The year started with me working heads down on some of the core algorithms for entity resolution in Zingg. Entity Resolution in a nutshell is saying which records belong to the same real-world person, or organization, or product. Our operational systems are surprisingly full of multiple records with salutations, abbreviations, omissions, typographical differences, missing fields, and other variations. Without resolving these multiple records to the actual customer or supplier, doing even simple analytics like customer lifetime value or average repeat orders is error-prone. If your operational systems have this problem, you can build a warehouse or a datalake but you can not trust the insights it gives.
Given that entity resolution is equally needed for customers, suppliers, addresses, properties, organizations, products… a learning-based approach that could cater to different entities appealed to me. With no academic background in machine learning systems, designing a generic machine learning product was not trivial at all. As I worked through some of these challenges, one big question arose. Where would Zingg get the training data from which the patterns and rules for data matching can be learned? This led to Zingg’s interactive console labeler, which shows pairs of records that can be marked as matches or non-matches to train the system. With the labeler and the rest of Zingg, someone who has no background in machine learning but understands the data can easily build production grade machine learning models.

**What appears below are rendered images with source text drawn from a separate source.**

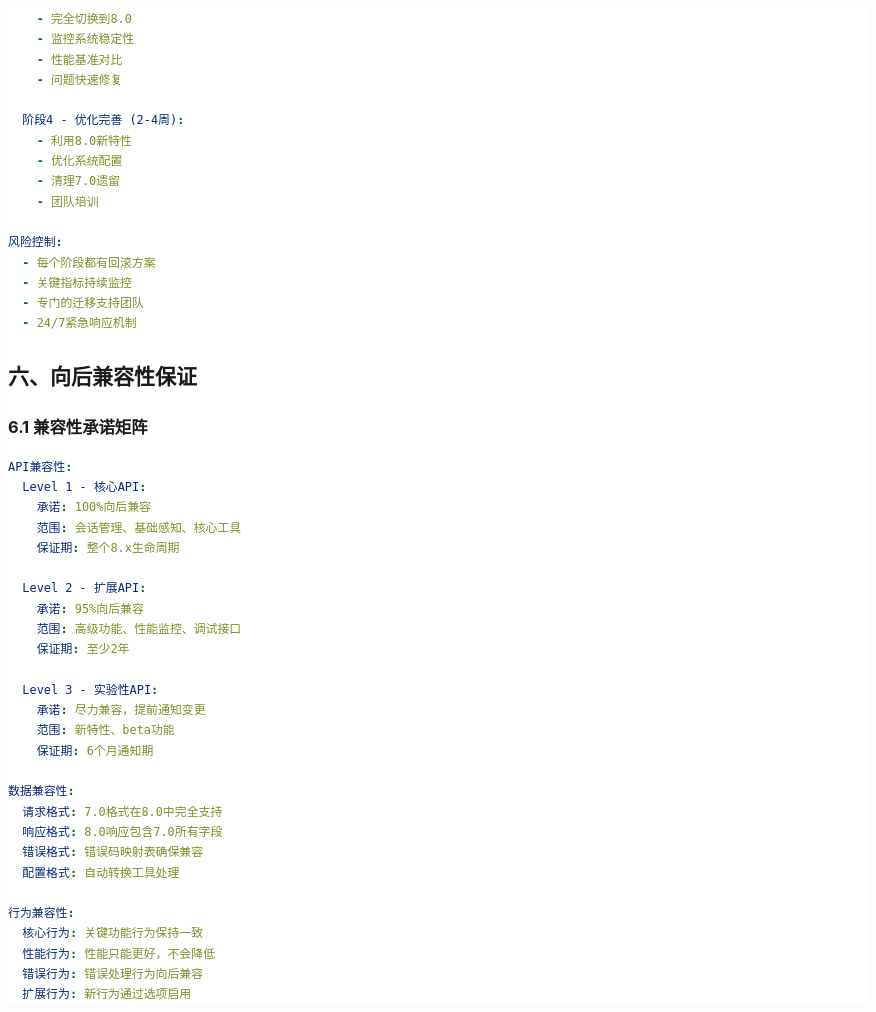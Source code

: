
 ```yaml
    - 完全切换到8.0
    - 监控系统稳定性
    - 性能基准对比
    - 问题快速修复
    
  阶段4 - 优化完善 (2-4周):
    - 利用8.0新特性
    - 优化系统配置
    - 清理7.0遗留
    - 团队培训

风险控制:
  - 每个阶段都有回滚方案
  - 关键指标持续监控
  - 专门的迁移支持团队
  - 24/7紧急响应机制
```

## **六、向后兼容性保证**

### **6.1 兼容性承诺矩阵**

```yaml
API兼容性:
  Level 1 - 核心API:
    承诺: 100%向后兼容
    范围: 会话管理、基础感知、核心工具
    保证期: 整个8.x生命周期
    
  Level 2 - 扩展API:
    承诺: 95%向后兼容
    范围: 高级功能、性能监控、调试接口
    保证期: 至少2年
    
  Level 3 - 实验性API:
    承诺: 尽力兼容，提前通知变更
    范围: 新特性、beta功能
    保证期: 6个月通知期

数据兼容性:
  请求格式: 7.0格式在8.0中完全支持
  响应格式: 8.0响应包含7.0所有字段
  错误格式: 错误码映射表确保兼容
  配置格式: 自动转换工具处理

行为兼容性:
  核心行为: 关键功能行为保持一致
  性能行为: 性能只能更好，不会降低
  错误行为: 错误处理行为向后兼容
  扩展行为: 新行为通过选项启用
```
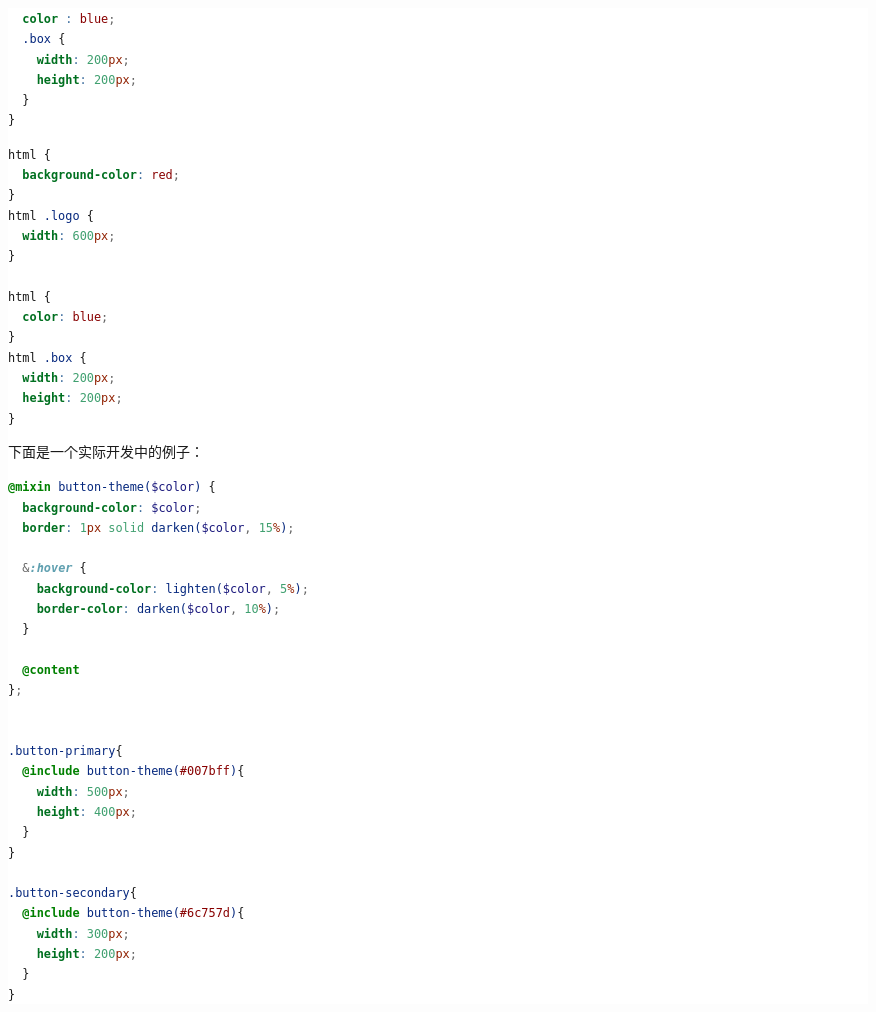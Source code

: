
```scss
  color : blue;
  .box {
    width: 200px;
    height: 200px;
  }
}
```

```css
html {
  background-color: red;
}
html .logo {
  width: 600px;
}

html {
  color: blue;
}
html .box {
  width: 200px;
  height: 200px;
}
```

下面是一个实际开发中的例子：

```scss
@mixin button-theme($color) {
  background-color: $color;
  border: 1px solid darken($color, 15%);

  &:hover {
    background-color: lighten($color, 5%);
    border-color: darken($color, 10%);
  }

  @content
};


.button-primary{
  @include button-theme(#007bff){
    width: 500px;
    height: 400px;
  }
}

.button-secondary{
  @include button-theme(#6c757d){
    width: 300px;
    height: 200px;
  }
}
```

Somewhere in September, I felt I was ready to open it all up. Would anyone notice? Will people find Zingg useful? I had my share of the usual jitters, excitement, and anticipation! Kind of like a thriller, but you are the one who is about to be murdered :-)
This tweet from the dbt Labs Founder, Tristan Handy answered it all for Zingg and me. There is no better endorsement of the problem we are solving than an acknowledgment from people in the thick! And dbt is right at the center of the entire Modern Data Stack movement!
Tristan’s blog covering Zingg has been the highlight of the year for Zingg and me.
The 3.5 months since the open-source have been great. There are 41 community members on Slack and 343 stars on Github. The number of unique clones in December itself has surpassed 100. Some early feedback has started coming in.
Overall, it feels like a year well spent!!
The belief behind Zingg is simple. To make sure that our effort in building data warehouses and datalakes is amply rewarded with the correct insights. To enable deeper relationships with customers and related parties by understanding our first-party data correctly. To enrich these relationships through external data points. To easily build systems that need data matching.
At a deeper level, Zingg’s mission is to get more of us data folks with no background in machine learning to easily train and build ML models. To specify domain knowledge in whatever way they prefer - sql, java, python and let the system figure out the rest. For those with ML expertise, Zingg’s mission is to free them of the humdrum of entity resolution and let them move on to higher-order problems worthy of their attention.
Philosophically, my belief is that we need tools that enable us to spend our time wisely. Tools that help us achieve more individually and collectively. They should enable us to spread our wings, explore unchartered territory, and get more done. I am going to double down on this belief in the coming year.
Happy new year everyone. To 2022!